● Dataset entries
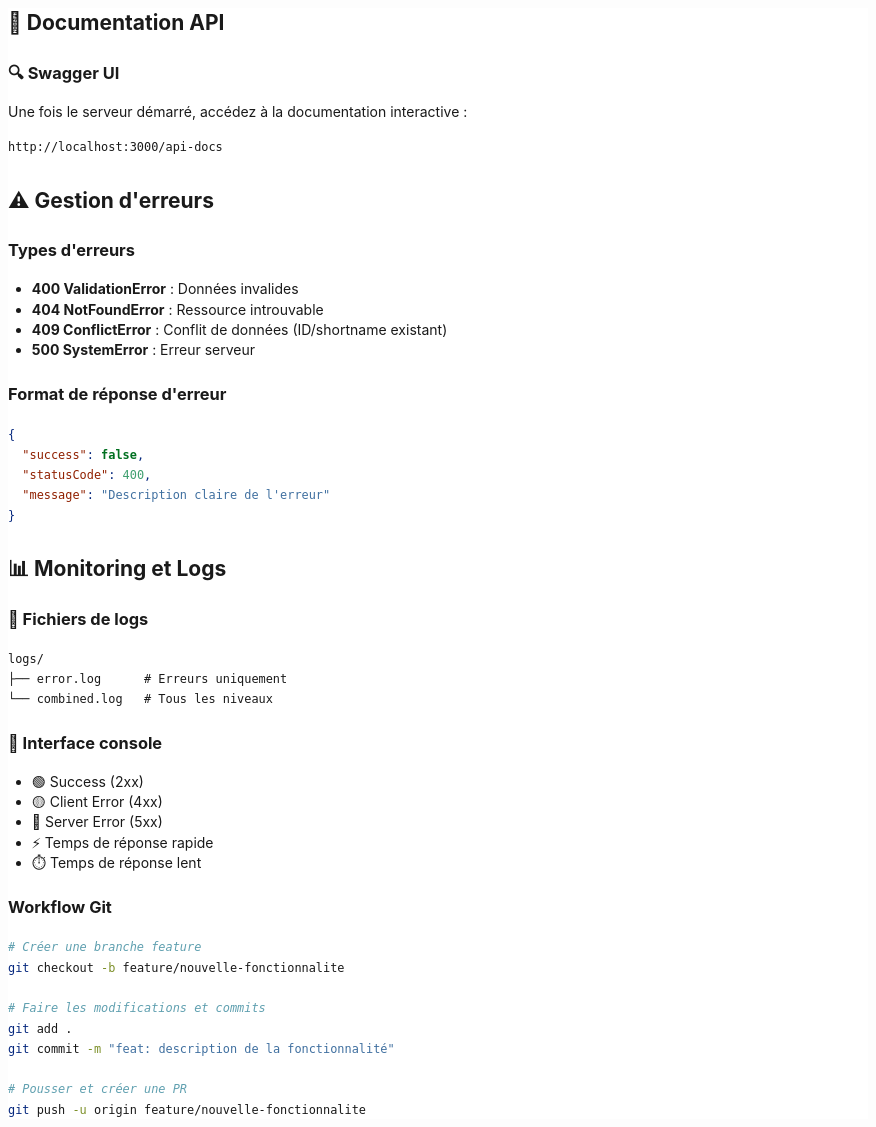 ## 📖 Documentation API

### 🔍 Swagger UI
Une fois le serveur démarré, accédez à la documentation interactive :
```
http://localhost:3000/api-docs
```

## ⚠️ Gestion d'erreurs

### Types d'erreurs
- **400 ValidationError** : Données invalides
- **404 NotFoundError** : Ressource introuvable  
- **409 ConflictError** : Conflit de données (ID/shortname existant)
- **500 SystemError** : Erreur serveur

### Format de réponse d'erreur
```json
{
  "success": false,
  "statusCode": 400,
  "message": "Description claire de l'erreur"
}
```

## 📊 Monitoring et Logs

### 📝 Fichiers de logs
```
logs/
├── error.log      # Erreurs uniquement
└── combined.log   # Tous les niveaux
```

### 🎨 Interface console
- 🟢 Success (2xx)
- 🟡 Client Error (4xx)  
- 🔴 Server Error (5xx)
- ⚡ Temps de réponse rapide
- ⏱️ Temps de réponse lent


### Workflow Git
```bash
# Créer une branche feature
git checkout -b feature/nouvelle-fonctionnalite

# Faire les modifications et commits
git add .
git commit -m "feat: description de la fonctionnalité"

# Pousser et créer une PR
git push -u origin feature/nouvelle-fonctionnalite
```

● Aim of the task
Your answer should be an exact copy of the entries above, with no images included.

● Exercise output
 ## 📖 Documentation API

### 🔍 Swagger UI
Une fois le serveur démarré, accédez à la documentation interactive :
```
http://localhost:3000/api-docs
```

## ⚠️ Gestion d'erreurs

### Types d'erreurs
- **400 ValidationError** : Données invalides
- **404 NotFoundError** : Ressource introuvable  
- **409 ConflictError** : Conflit de données (ID/shortname existant)
- **500 SystemError** : Erreur serveur

### Format de réponse d'erreur
```json
{
  "success": false,
  "statusCode": 400,
  "message": "Description claire de l'erreur"
}
```

## 📊 Monitoring et Logs

### 📝 Fichiers de logs
```
logs/
├── error.log      # Erreurs uniquement
└── combined.log   # Tous les niveaux
```

### 🎨 Interface console
- 🟢 Success (2xx)
- 🟡 Client Error (4xx)  
- 🔴 Server Error (5xx)
- ⚡ Temps de réponse rapide
- ⏱️ Temps de réponse lent


### Workflow Git
```bash
# Créer une branche feature
git checkout -b feature/nouvelle-fonctionnalite

# Faire les modifications et commits
git add .
git commit -m "feat: description de la fonctionnalité"

# Pousser et créer une PR
git push -u origin feature/nouvelle-fonctionnalite
```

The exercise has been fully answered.